BRIEF:
Repeat the entire listing exactly as written.

RECORDS PROVIDED:
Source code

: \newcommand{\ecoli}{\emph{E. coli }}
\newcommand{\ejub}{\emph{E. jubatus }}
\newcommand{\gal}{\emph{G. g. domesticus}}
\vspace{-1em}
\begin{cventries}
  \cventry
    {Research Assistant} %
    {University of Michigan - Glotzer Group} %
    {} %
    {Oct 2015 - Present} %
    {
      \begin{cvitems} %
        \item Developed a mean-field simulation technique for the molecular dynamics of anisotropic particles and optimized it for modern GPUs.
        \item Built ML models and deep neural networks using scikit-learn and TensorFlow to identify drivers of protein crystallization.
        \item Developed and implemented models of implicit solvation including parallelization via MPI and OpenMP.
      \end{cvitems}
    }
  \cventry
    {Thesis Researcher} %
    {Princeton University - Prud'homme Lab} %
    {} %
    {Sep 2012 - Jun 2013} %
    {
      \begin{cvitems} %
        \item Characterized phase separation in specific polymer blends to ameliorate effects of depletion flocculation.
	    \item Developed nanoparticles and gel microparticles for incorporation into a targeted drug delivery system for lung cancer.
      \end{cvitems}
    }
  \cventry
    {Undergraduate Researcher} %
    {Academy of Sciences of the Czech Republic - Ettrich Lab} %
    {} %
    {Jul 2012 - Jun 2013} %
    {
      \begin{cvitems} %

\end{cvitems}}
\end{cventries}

WRITTEN ANSWER:
Source code

: \newcommand{\ecoli}{\emph{E. coli }}
\newcommand{\ejub}{\emph{E. jubatus }}
\newcommand{\gal}{\emph{G. g. domesticus}}
\vspace{-1em}
\begin{cventries}
  \cventry
    {Research Assistant} %
    {University of Michigan - Glotzer Group} %
    {} %
    {Oct 2015 - Present} %
    {
      \begin{cvitems} %
        \item Developed a mean-field simulation technique for the molecular dynamics of anisotropic particles and optimized it for modern GPUs.
        \item Built ML models and deep neural networks using scikit-learn and TensorFlow to identify drivers of protein crystallization.
        \item Developed and implemented models of implicit solvation including parallelization via MPI and OpenMP.
      \end{cvitems}
    }
  \cventry
    {Thesis Researcher} %
    {Princeton University - Prud'homme Lab} %
    {} %
    {Sep 2012 - Jun 2013} %
    {
      \begin{cvitems} %
        \item Characterized phase separation in specific polymer blends to ameliorate effects of depletion flocculation.
	    \item Developed nanoparticles and gel microparticles for incorporation into a targeted drug delivery system for lung cancer.
      \end{cvitems}
    }
  \cventry
    {Undergraduate Researcher} %
    {Academy of Sciences of the Czech Republic - Ettrich Lab} %
    {} %
    {Jul 2012 - Jun 2013} %
    {
      \begin{cvitems} %

\end{cvitems}}
\end{cventries}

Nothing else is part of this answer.